Low-frequency SNPs, as analyzed in this study, have often not been selected for genome-wide screens, in which the focus traditionally has been on common variants. More than 1500 published genetic susceptibility variants in complex traits are now listed in the Office of Publication Genomics: A catalogue of published GWASs (www.genome.gov, accessed 23 June 2009), but low-frequency risk alleles make up less than 3% of the total associations reported. However, the WTCCC ns-SNP study had a different approach, that is, to scan only markers that cause alteration in the encoded protein sequence.5 This also implies that the associated TYK2 ns-SNP rs34536443 might have a direct functional significance. TYK2 is a proximal tyrosine kinase in the STAT signaling pathway that is important for signaling by type I interferons and induction of Th1 cell differentiation upon antigen stimulation of dendritic cells.14 The rs34536443 alters the amino acid sequence at position 1104 within the kinase domain of the TYK2 protein, and the protective minor allele, encoding alanine, is predicted to give a less efficient variant of TYK2.9 Interestingly, another functional SNP in TYK2 was recently confirmed to confer susceptibility to systemic lupus erythematosus (SLE).15 Comparing the MS- and SLE-associated TYK2 SNPs, that is, rs34536443 with rs2304256 in Haploview v.4·1 (using the CEU individuals from the HapMap project phase 1, 2 and 3 (http://www.hapmap.org/ and http://www.ncbi.nlm.nih.gov/)), there was no evidence of linkage disequilibrium (LD) between these SNPs (r2=0.044).16 Further analysis is required to see whether these SNPs are associated with both MS and SLE; however, should this be the case, the low LD suggests that these functional variants within the TYK2 gene confer independent effects or point toward a third common causal variant.
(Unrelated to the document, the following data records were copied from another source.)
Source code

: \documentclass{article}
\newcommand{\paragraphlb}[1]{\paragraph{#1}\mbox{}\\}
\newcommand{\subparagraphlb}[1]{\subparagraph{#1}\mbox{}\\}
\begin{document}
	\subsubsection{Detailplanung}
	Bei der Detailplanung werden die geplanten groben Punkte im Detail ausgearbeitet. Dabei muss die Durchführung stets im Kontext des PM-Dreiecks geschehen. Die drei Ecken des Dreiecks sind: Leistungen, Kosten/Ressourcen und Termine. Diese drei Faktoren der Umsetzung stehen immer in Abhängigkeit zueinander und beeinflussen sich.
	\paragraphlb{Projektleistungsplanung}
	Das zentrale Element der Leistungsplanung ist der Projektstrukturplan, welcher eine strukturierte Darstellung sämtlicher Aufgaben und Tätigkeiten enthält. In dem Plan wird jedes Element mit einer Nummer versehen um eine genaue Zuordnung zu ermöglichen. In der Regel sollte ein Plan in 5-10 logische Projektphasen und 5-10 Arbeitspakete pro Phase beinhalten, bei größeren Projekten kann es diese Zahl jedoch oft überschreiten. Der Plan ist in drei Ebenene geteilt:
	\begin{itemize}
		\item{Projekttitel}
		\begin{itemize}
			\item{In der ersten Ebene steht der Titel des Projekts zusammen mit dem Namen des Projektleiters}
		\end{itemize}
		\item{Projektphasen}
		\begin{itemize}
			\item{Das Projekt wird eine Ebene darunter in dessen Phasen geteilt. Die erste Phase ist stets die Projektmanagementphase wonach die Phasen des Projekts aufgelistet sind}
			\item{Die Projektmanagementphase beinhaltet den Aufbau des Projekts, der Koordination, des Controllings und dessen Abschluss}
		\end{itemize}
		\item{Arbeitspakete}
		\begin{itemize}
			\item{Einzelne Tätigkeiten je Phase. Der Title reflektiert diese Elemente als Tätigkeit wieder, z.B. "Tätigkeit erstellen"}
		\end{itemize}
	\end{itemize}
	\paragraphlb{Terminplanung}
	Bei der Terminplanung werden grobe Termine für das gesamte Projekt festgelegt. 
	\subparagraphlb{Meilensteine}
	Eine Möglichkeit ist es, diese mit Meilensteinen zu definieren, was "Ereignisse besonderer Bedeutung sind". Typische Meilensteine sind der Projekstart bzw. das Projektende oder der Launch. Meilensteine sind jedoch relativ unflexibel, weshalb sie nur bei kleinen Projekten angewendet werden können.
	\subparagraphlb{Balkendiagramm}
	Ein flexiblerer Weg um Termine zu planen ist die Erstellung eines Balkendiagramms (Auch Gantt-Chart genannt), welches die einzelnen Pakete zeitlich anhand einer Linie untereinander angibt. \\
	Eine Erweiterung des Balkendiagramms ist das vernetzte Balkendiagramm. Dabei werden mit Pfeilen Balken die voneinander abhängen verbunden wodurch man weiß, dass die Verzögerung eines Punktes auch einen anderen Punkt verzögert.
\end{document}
In conclusion, we confirm a protective effect of a rare variant in the TYK2 gene in MS. The study illustrates the requirement of large sample sizes for confirmation of low-frequency susceptibility alleles, and to our knowledge, this is the first low-frequency allele shown to be associated with MS at a genome-wide significance level. Although GWASs are establishing associations with more common variants, many of the rare variants are yet to be detected. The next generation of sequencing methods will hopefully facilitate the revelation of these SNPs.